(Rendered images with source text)

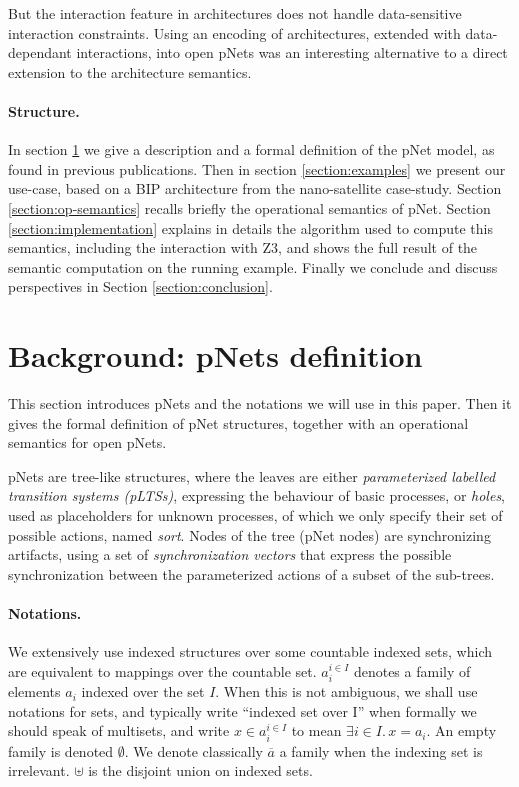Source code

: \documentclass[smallcondensed]{svjour3}
\begin{document}
But the interaction feature in architectures does not handle
data-sensitive interaction constraints. Using an encoding of
architectures, extended with data-dependant interactions, into open
pNets was an interesting alternative to a direct extension to the
architecture semantics.
 
\paragraph{Structure.}
In section
\ref{section:pnets} we give a description and a formal definition of
the pNet model, as found in previous publications. Then in section
\ref{section:examples} we present our use-case, based on a BIP
architecture from the nano-satellite case-study. 
Section \ref{section:op-semantics} recalls briefly the operational semantics
of pNet.
Section \ref{section:implementation} explains in details the algorithm
used to compute this semantics, including the interaction with Z3, and
shows the full result of the semantic computation on the running example.
Finally we conclude and discuss perspectives in Section
\ref{section:conclusion}. 




\section{Background: pNets definition}
\label{section:pnets}

This section introduces pNets and the notations we will use in
this paper. Then it gives the formal definition of pNet structures,
together with an operational semantics for open pNets.

pNets are tree-like structures, where the leaves are either
\emph{parameterized labelled transition systems (pLTSs)}, expressing the
behaviour of basic processes, or \emph{holes}, used as placeholders
for unknown processes, of which we only specify their set of possible
actions, named \emph{sort}.
Nodes of the tree (pNet nodes) are synchronizing artifacts, using a
set of \emph{synchronization vectors} that express the possible
synchronization between the parameterized actions of a subset of the
sub-trees.


\paragraph*{Notations.}
We extensively use indexed structures
over some countable indexed sets, which are equivalent to mappings over
the countable set. %
$a_i^{i\in I}$
denotes a family of elements $a_i$ indexed over the
set $I$.
When this is not
ambiguous, we shall use notations for sets, and typically write
``indexed set over I'' when formally we should speak of multisets, and
write $x\in a_i^{i\in I}$ to mean $\exists i\in I.\, x=a_i$.  An empty
family is denoted $\emptyset$. We
denote classically $\overline{a}$ a family when the indexing set is
irrelevant.  $\uplus$ is the disjoint union on indexed sets.
\end{document}
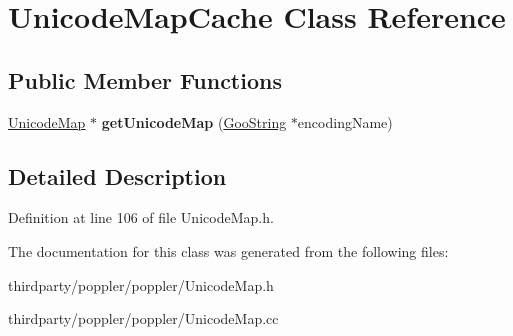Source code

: \hypertarget{class_unicode_map_cache}{}\section{Unicode\+Map\+Cache Class Reference}
\label{class_unicode_map_cache}
\subsection*{Public Member Functions}
\begin{DoxyCompactItemize}
\item 
\mbox{\label{class_unicode_map_cache_ad6b93f8610e095ebc31207f7d2b02380}} 
\hyperlink{class_unicode_map}{Unicode\+Map} $\ast$ {\bfseries get\+Unicode\+Map} (\hyperlink{class_goo_string}{Goo\+String} $\ast$encoding\+Name)
\end{DoxyCompactItemize}


\subsection{Detailed Description}


Definition at line 106 of file Unicode\+Map.\+h.



The documentation for this class was generated from the following files\+:\begin{DoxyCompactItemize}
\item 
thirdparty/poppler/poppler/Unicode\+Map.\+h\item 
thirdparty/poppler/poppler/Unicode\+Map.\+cc\end{DoxyCompactItemize}

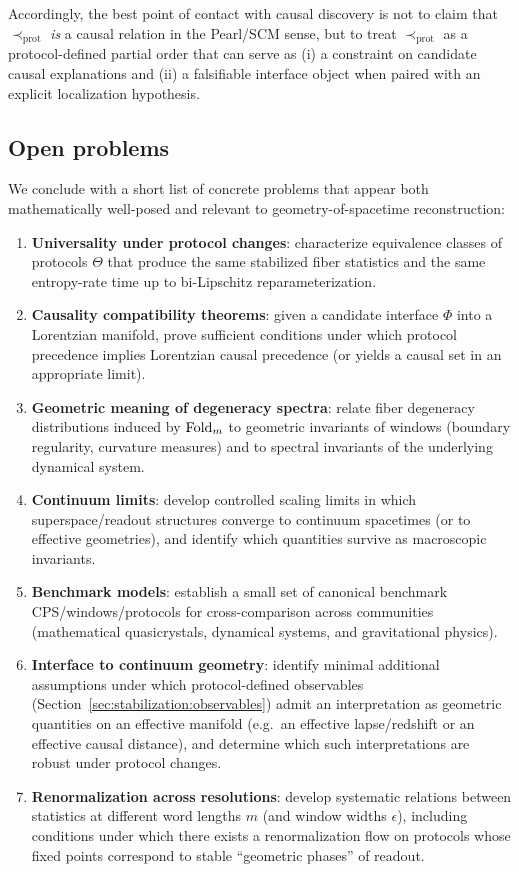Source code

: Accordingly, the best point of contact with causal discovery is not to claim that \(\prec_{\mathrm{prot}}\) \emph{is} a causal relation in the Pearl/SCM sense, but to treat \(\prec_{\mathrm{prot}}\) as a protocol-defined partial order that can serve as (i) a constraint on candidate causal explanations and (ii) a falsifiable interface object when paired with an explicit localization hypothesis.

\subsection{Open problems}\label{sec:discussion:open-problems}

We conclude with a short list of concrete problems that appear both mathematically well-posed and relevant to geometry-of-spacetime reconstruction:
\begin{enumerate}[label=\textbf{O\arabic*.},leftmargin=*,itemsep=2pt]
  \item \textbf{Universality under protocol changes}: characterize equivalence classes of protocols $\Theta$ that produce the same stabilized fiber statistics and the same entropy-rate time up to bi-Lipschitz reparameterization.
  \item \textbf{Causality compatibility theorems}: given a candidate interface $\Phi$ into a Lorentzian manifold, prove sufficient conditions under which protocol precedence implies Lorentzian causal precedence (or yields a causal set in an appropriate limit).
  \item \textbf{Geometric meaning of degeneracy spectra}: relate fiber degeneracy distributions induced by $\Fold_m$ to geometric invariants of windows (boundary regularity, curvature measures) and to spectral invariants of the underlying dynamical system.
  \item \textbf{Continuum limits}: develop controlled scaling limits in which superspace/readout structures converge to continuum spacetimes (or to effective geometries), and identify which quantities survive as macroscopic invariants.
  \item \textbf{Benchmark models}: establish a small set of canonical benchmark CPS/windows/protocols for cross-comparison across communities (mathematical quasicrystals, dynamical systems, and gravitational physics).
\item \textbf{Interface to continuum geometry}: identify minimal additional assumptions under which protocol-defined observables (Section~\ref{sec:stabilization:observables}) admit an interpretation as geometric quantities on an effective manifold (e.g.\ an effective lapse/redshift or an effective causal distance), and determine which such interpretations are robust under protocol changes.
\item \textbf{Renormalization across resolutions}: develop systematic relations between statistics at different word lengths $m$ (and window widths $\epsilon$), including conditions under which there exists a renormalization flow on protocols whose fixed points correspond to stable ``geometric phases'' of readout.
\end{enumerate}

## AIM OF THE EXERCISE
Every line above that includes the word "architectures" must appear in the answer.

## RESPONSE BELOW
But the interaction feature in architectures does not handle
architectures, extended with data-dependant interactions, into open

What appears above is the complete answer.